→ **Exercise materials**:
* * *
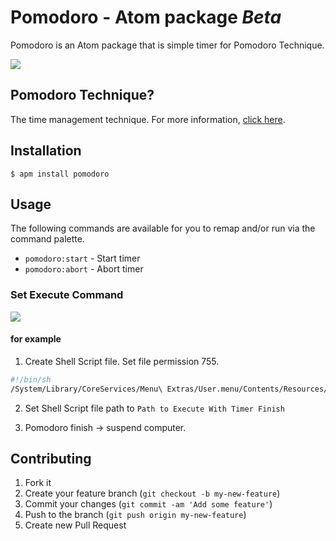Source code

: # Pomodoro  - Atom package *Beta*

Pomodoro is an Atom package that is simple timer for Pomodoro Technique.

![](https://www.evernote.com/shard/s4/sh/834d812b-b56d-4f51-b872-9f42591f62a1/892711b9985511ebc91056e5ffef0d4e/deep/0/README.md----Users-yoshiori-shoji-.atom-packages-pomodoro-%E3%81%A8-Atom.png)

## Pomodoro Technique?
The time management technique. For more information, [click here](http://pomodorotechnique.com/).

## Installation

    $ apm install pomodoro

## Usage

The following commands are available for you to remap and/or run via the command palette.

* `pomodoro:start` - Start timer
* `pomodoro:abort` - Abort timer

### Set Execute Command

![](https://www.evernote.com/shard/s4/sh/5bd4dd38-3eb4-41c5-a8db-a6fb97f2dbe3/d41b10d4d482748a14c40e0590f9a321/deep/0/Settings----Users-yoshiori-.atom-packages-pomodoro.png)

#### for example

1. Create Shell Script file. Set file permission 755.
```sh
#!/bin/sh
/System/Library/CoreServices/Menu\ Extras/User.menu/Contents/Resources/CGSession -suspend  
```
2. Set Shell Script file path to `Path to Execute With Timer Finish`

3. Pomodoro finish -> suspend computer.

## Contributing

1. Fork it
2. Create your feature branch (`git checkout -b my-new-feature`)
3. Commit your changes (`git commit -am 'Add some feature'`)
4. Push to the branch (`git push origin my-new-feature`)
5. Create new Pull Request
* * *
Referring to the material above, set down exactly the lines between the line with "- Start timer" and the line with "2. Create your", inclusive, and no other lines.

* `pomodoro:start` - Start timer
* `pomodoro:abort` - Abort timer

### Set Execute Command

![](https://www.evernote.com/shard/s4/sh/5bd4dd38-3eb4-41c5-a8db-a6fb97f2dbe3/d41b10d4d482748a14c40e0590f9a321/deep/0/Settings----Users-yoshiori-.atom-packages-pomodoro.png)

#### for example

1. Create Shell Script file. Set file permission 755.
```sh
#!/bin/sh
/System/Library/CoreServices/Menu\ Extras/User.menu/Contents/Resources/CGSession -suspend  
```
2. Set Shell Script file path to `Path to Execute With Timer Finish`

3. Pomodoro finish -> suspend computer.

## Contributing

1. Fork it
2. Create your feature branch (`git checkout -b my-new-feature`)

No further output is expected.